Sentí un sudor frío, gélido, recorrerme la espina dorsal ante la idea de que me hubiese visto, o al menos vislumbrado en el cristal. Sentí sus pasos salir de la tina, acercarse a la ventana y abrir esta unos centímetros. Seguro que el frío gélido la contuvo a asomarse al exterior, pero estaba a mi lado solo que al otro lado del muro de madera. Me quedé todo lo quieto que pude, incluso contuve la respiración, pero ella seguía tarareando y su voz opacó mi respiración. Sentí como me golpeaba el aroma del jabón. Era de lavanda.

—¡Auuu! —Gritó ella, aullando como un lobo, y soltó una estrepitosa carcajada ante su propio gesto. A mí me heló la sangre.
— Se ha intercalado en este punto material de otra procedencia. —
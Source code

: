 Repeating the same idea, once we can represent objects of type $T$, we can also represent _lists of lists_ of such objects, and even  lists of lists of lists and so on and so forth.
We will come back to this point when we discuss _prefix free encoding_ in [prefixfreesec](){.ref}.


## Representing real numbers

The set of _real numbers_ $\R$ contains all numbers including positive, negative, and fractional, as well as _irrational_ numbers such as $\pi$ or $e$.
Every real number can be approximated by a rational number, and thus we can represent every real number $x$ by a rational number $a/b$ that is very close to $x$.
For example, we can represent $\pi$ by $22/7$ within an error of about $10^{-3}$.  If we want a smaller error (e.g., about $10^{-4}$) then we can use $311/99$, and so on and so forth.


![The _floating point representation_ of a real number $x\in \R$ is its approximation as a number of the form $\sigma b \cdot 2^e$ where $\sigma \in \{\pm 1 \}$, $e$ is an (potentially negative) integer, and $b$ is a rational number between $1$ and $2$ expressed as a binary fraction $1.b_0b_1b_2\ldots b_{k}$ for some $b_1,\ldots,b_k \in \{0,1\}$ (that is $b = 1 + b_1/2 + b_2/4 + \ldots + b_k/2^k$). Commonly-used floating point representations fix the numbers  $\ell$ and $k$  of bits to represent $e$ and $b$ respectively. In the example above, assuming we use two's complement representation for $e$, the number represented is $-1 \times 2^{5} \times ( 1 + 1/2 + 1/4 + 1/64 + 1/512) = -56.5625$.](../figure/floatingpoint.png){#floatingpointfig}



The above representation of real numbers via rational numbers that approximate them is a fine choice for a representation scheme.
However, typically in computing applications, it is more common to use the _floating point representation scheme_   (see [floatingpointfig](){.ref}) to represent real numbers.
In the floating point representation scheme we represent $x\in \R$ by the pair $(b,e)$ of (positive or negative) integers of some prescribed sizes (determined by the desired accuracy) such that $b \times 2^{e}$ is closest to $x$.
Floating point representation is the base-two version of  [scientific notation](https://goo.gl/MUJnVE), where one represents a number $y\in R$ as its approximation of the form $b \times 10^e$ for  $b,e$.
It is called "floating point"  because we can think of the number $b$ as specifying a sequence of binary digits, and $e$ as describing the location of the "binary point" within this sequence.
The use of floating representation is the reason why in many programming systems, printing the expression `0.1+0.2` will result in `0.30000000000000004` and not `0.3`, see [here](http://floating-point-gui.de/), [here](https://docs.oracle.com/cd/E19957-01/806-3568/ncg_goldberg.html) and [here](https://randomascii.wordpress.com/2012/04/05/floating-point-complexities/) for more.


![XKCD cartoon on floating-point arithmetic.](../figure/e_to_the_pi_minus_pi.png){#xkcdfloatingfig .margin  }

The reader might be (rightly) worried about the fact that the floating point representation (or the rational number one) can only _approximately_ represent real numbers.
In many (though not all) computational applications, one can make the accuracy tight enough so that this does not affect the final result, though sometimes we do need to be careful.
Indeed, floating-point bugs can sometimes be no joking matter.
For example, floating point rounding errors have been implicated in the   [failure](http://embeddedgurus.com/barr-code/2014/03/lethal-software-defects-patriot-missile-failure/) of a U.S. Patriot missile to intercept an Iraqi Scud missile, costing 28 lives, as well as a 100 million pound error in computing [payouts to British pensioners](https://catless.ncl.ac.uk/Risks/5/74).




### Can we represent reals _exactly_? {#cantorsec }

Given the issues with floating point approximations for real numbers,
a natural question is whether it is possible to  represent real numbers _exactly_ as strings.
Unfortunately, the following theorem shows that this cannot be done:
El sonido de su risa quedó allí con ella, cerrando la ventana para volverse al interior y seguir probablemente con su baño. Yo era incapaz de mover un solo músculo de mi cuerpo. Y hasta pasados varios minutos no me sentí de nuevo con ánimos de moverme. Comencé a bordear la casa todo lo lento que pude para no hacer ruido y me deslicé por el lateral para internarme de nuevo en el bosque. Cuando perdí al fin la casa de vista salí corriendo, excitado y aterrorizado a la par. Todo mi cuerpo le pertenecía ahora a su recuerdo, y aunque intentaba alejarme, me fue imposible sacármela de mi cabeza.

Alcancé el lugar donde había dejado mi caballo y me monté sobre él. Cabalgué rápido y directo a casa, dejándola a ella y a su desnudez atrás. Ojalá hubiera sido solo su desnudez lo que me había excitado, podría habérselo achacado al deseo de todo humano. Era todo lo demás lo que me había emocionado. La fineza de su cuerpo, el sonido de su voz, sus dedos sobre su propia piel, su risa, el candor de sus mejillas, el cabello rebelde que se abstenía a mantenerse recogido, el brillo de este ante el fuego, y el aullido. Ese maravilloso aullido que me acongojó aún más que si hubiese provenido de una bestia colosal.